The fires here in Oz have raged furiously and are now said to be the worst the country as a whole has ever experienced. Then there was the assassination of an Iranian general by the US, that lead to a barrage of missile being fired by Iran, on to US bases in Iraq. Then a Ukrainian commercial plane crashed in Tehran, killing about 170 people.

Against such horrid backdrops, I’ve been in a a pretty ordinary mood. When I then saw a message in a chat group that felt like a gigantic signal for a fight or flight response, the answer became clear in my mind. I did a quick thanks-but-no-thanks response to that message and exited that chat group.

For weeks now, that chat group has been discussing a drive from Sydney to Melbourne, after a wedding . That drive was going to comprise a group of 12. I stayed away for a little while but some comments about this being an opportunity for family to do stuff together, got me sucked in, much against my instinct and preference. I thought I’d put aside those instincts and preferences and give the family doing stuff together bit, a chance. I should have stuck to my guns because no sooner had I decided to join that drive that the father of the bride wrote to me asking if I could lead that drive.
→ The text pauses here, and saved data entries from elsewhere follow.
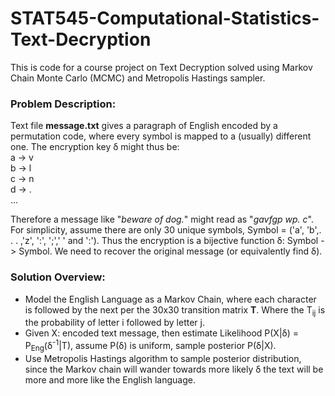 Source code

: # STAT545-Computational-Statistics-Text-Decryption

This is code for a course project on Text Decryption solved using Markov Chain Monte Carlo (MCMC) and Metropolis Hastings sampler. 

### Problem Description:
Text file __message.txt__ gives a paragraph of English encoded by a permutation code,
where every symbol is mapped to a (usually) different one. The encryption key &delta; might thus be:\
a -> v\
b -> l\
c -> n\
d -> .\
...

Therefore a message like "_beware of dog._" might read as "_gavfgp wp. c_". For simplicity, assume there
are only 30 unique symbols, Symbol = ('a', 'b',. . . ,'z', ':', ';',' ' and ':'). Thus the encryption is a bijective
function &delta;: Symbol -> Symbol. We need to recover the original message (or equivalently find &delta;).

### Solution Overview:
* Model the English Language as a Markov Chain, where each character is followed by the next per the 30x30 transition matrix __T__. Where the T<sub>ij</sub> is the probability of letter i followed by letter j.
* Given X: encoded text message, then estimate Likelihood P(X|&delta;) = P<sub>Eng</sub>(&delta;<sup>-1</sup>|T), assume P(&delta;) is uniform, sample posterior P(&delta;|X).
* Use Metropolis Hastings algorithm to sample posterior distribution, since the Markov chain will wander towards more likely &delta; the text will be more and more like the English language.
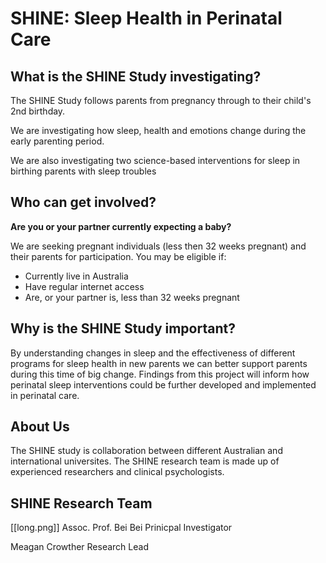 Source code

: # SHINE: Sleep Health in Perinatal Care

## What is the SHINE Study investigating?
The SHINE Study follows parents from pregnancy through to their child's 2nd birthday. 

We are investigating how sleep, health and emotions change during the early parenting period. 

We are also investigating two science-based interventions for sleep in birthing parents with sleep troubles

## Who can get involved?
**Are you or your partner currently expecting a baby?**

We are seeking pregnant individuals (less then 32 weeks pregnant) and their parents for participation. You may be eligible if:
* Currently live in Australia
* Have regular internet access
* Are, or your partner is, less than 32 weeks pregnant

## Why is the SHINE Study important?
By understanding changes in sleep and the effectiveness of different programs for sleep health in new parents we can better support parents during this time of big change. Findings from this project will inform how perinatal sleep interventions could be further developed and implemented in perinatal care.

## About Us

The SHINE study is collaboration between different Australian and international universites. The SHINE research team is made up of experienced researchers and clinical psychologists. 

## SHINE Research Team

[[long.png]]
Assoc. Prof. Bei Bei
Prinicpal Investigator

Meagan Crowther
Research Lead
He said it would help him if I took the lead on the drive, as he would be tied up with the wedding stuff. Again, I should have remained strong and declined but when someone from the (albeit extended) family asked for help that way, it’s hard to say no. Again, I had seen this (being asked to lead the drive) coming when I decided to come along for the drive, so I should have not chosen to come along in the first place.

With the fires raging through much of NSW and Victoria, Tress and I thought about whether we could do an alternate route instead. That set of a chain of communications that confirmed my worst fears – this was going to be a difficult bunch to “lead”. You are asked to “lead”, but really, what they want is for you to do the work to execute their wishes.  That became apparent when what we said were ignored, and they would do things they had wanted to do anyway.  I said “they” but it really is what I’ve called a “tribe” within the larger family, where anyone outside that tribe will get no bite or time of day, and whatever anyone within that tribe throws up will be grabbed and embraced, no matter what others in the family (who are non-tribe folks) think.
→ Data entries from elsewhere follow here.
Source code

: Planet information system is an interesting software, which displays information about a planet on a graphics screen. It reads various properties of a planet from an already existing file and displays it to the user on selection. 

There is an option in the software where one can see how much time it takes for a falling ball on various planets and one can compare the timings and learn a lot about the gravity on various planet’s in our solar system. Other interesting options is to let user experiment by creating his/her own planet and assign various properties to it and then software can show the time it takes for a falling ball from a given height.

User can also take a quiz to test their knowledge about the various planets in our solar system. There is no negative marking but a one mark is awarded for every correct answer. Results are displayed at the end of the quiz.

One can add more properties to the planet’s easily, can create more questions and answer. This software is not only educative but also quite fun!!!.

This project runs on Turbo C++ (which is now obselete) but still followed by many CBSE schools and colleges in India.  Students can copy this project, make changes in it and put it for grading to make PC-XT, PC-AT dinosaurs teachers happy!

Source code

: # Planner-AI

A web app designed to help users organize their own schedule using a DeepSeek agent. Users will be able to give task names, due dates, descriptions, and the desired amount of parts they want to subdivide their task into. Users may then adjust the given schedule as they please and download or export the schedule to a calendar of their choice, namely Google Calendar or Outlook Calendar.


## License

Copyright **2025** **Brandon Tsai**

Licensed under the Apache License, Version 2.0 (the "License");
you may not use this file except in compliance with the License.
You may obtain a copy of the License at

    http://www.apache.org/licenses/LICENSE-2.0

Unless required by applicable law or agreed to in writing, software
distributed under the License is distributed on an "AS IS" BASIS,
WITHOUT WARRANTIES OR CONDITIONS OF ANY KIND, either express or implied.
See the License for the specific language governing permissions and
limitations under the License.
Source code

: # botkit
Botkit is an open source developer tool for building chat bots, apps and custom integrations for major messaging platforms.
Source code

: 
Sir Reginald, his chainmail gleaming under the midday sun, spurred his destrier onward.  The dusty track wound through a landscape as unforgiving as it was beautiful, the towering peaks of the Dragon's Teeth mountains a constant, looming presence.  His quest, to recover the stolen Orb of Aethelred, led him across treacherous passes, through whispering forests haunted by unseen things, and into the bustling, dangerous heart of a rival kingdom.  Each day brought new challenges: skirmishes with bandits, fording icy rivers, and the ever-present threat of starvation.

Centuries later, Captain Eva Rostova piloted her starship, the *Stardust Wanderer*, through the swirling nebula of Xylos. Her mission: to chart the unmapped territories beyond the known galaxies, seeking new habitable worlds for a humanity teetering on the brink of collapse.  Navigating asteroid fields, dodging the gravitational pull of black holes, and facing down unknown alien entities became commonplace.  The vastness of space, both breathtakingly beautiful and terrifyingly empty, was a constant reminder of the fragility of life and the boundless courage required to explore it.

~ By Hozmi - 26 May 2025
It was for that “tribe”-within-the family reason that I had, maybe a couple of years ago now, left another chat group that had heaps of people in the family. I felt then already, that unless the “speaker” was someone in that tribe, whatever was said would get little or no traction. Whereas no matter how trite or silly a tribe person would say, it would get loads of traction and nods. I have to clarify that this tribe has a bit of a concentric feature; a few would be nearer to the core and would get the most traction. Someone on the next circle would still be part of the tribe and get traction. But the circles end abruptly and someone like me would be so far outside the outer circle I might as well be even beyond the family corroboree line. I didn’t take much for me to exit that group.
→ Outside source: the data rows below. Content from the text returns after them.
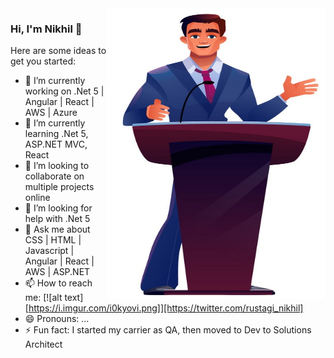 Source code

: <img align="right" src="https://github.com/nikhilrstg18/nikhilrstg18/blob/main/nik_gh.jpg" alt="Illustration of Nikhil speaking at a conference/webinar " width=350px height=465px/>

### Hi, I'm Nikhil 👋

Here are some ideas to get you started:

- 🔭 I’m currently working on .Net 5 | Angular | React | AWS | Azure
- 🌱 I’m currently learning .Net 5, ASP.NET MVC, React
- 👯 I’m looking to collaborate on multiple projects online
- 🤔 I’m looking for help with .Net 5
- 💬 Ask me about CSS | HTML | Javascript | Angular | React | AWS | ASP.NET
- 📫 How to reach me: 
      [![alt text][https://i.imgur.com/i0kyovi.png]][https://twitter.com/rustagi_nikhil] 
- 😄 Pronouns: ...
- ⚡ Fun fact: I started my carrier as QA, then moved to Dev to Solutions Architect
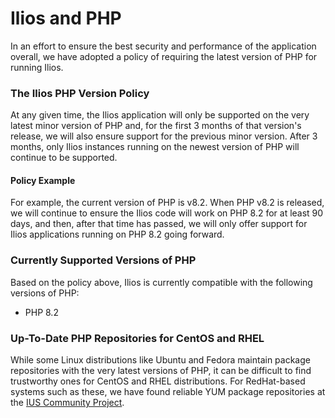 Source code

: # Ilios and PHP

In an effort to ensure the best security and performance of the application overall, we have adopted a policy of requiring the latest version of PHP for running Ilios.
  
### The Ilios PHP Version Policy

At any given time, the Ilios application will only be supported on the very latest minor version of PHP and, for the first 3 months of that version's release, we will also ensure support for the previous minor version.  After 3 months, only Ilios instances running on the newest version of PHP will continue to be supported.
 
#### Policy Example

For example, the current version of PHP is v8.2.  When PHP v8.2 is released, we will continue to ensure the Ilios code will work on PHP 8.2 for at least 90 days, and then, after that time has passed, we will only offer support for Ilios applications running on PHP 8.2 going forward.

### Currently Supported Versions of PHP

Based on the policy above, Ilios is currently compatible with the following versions of PHP:

* PHP 8.2
 
### Up-To-Date PHP Repositories for CentOS and RHEL

While some Linux distributions like Ubuntu and Fedora maintain package repositories with the very latest versions of PHP, it can be difficult to find trustworthy ones for CentOS and RHEL distributions. For RedHat-based systems such as these, we have found reliable YUM package repositories at the [IUS Community Project](https://ius.io).
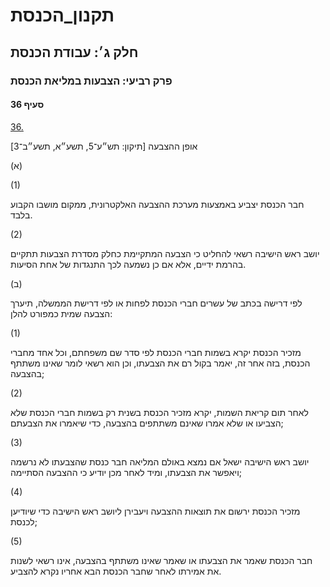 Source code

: # תקנון_הכנסת

## חלק ג׳: עבודת הכנסת

### פרק רביעי: הצבעות במליאת הכנסת

#### סעיף 36

[36.](https://he.wikisource.org/wiki/תקנון_הכנסת#s_yp_36)

אופן ההצבעה [תיקון: תש״ע־5, תשע״א, תשע״ב־3]

(א)

(1)

חבר הכנסת יצביע באמצעות מערכת ההצבעה האלקטרונית, ממקום מושבו הקבוע בלבד.

(2)

יושב ראש הישיבה רשאי להחליט כי הצבעה המתקיימת כחלק מסדרת הצבעות תתקיים בהרמת ידיים, אלא אם כן נשמעה לכך התנגדות של אחת הסיעות.

(ב)

לפי דרישה בכתב של עשרים חברי הכנסת לפחות או לפי דרישת הממשלה, תיערך הצבעה שמית כמפורט להלן:

(1)

מזכיר
הכנסת יקרא בשמות חברי הכנסת לפי סדר שם משפחתם, וכל אחד מחברי הכנסת, בזה
אחר זה, יאמר בקול רם את הצבעתו, וכן הוא רשאי לומר שאינו משתתף בהצבעה;

(2)

לאחר תום
קריאת השמות, יקרא מזכיר הכנסת בשנית רק בשמות חברי הכנסת שלא הצביעו או
שלא אמרו שאינם משתתפים בהצבעה, כדי שיאמרו את הצבעתם;

(3)

יושב ראש הישיבה ישאל אם נמצא באולם המליאה חבר כנסת שהצבעתו לא נרשמה ויאפשר את הצבעתו, ומיד לאחר מכן יודיע כי ההצבעה הסתיימה;

(4)

מזכיר הכנסת ירשום את תוצאות ההצבעה ויעבירן ליושב ראש הישיבה כדי שיודיען לכנסת;

(5)

חבר הכנסת שאמר את הצבעתו או שאמר שאינו משתתף בהצבעה, אינו רשאי לשנות את אמירתו לאחר שחבר הכנסת הבא אחריו נקרא להצביע.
When I exited this “road trip” group, after announcing I was going to “un-join” the trip, a great sense of relief took over. If the planning was so fraught, I imagine the trip itself would be just… “fun”. I’m actually glad I out of all that, and regret agreeing to come along and even more so, for agreeing to “lead” the drive. Someone outside a tribe would always be up the creek without a paddle in that tribe, and can never “lead” that tribe. Not all family are equal I guess.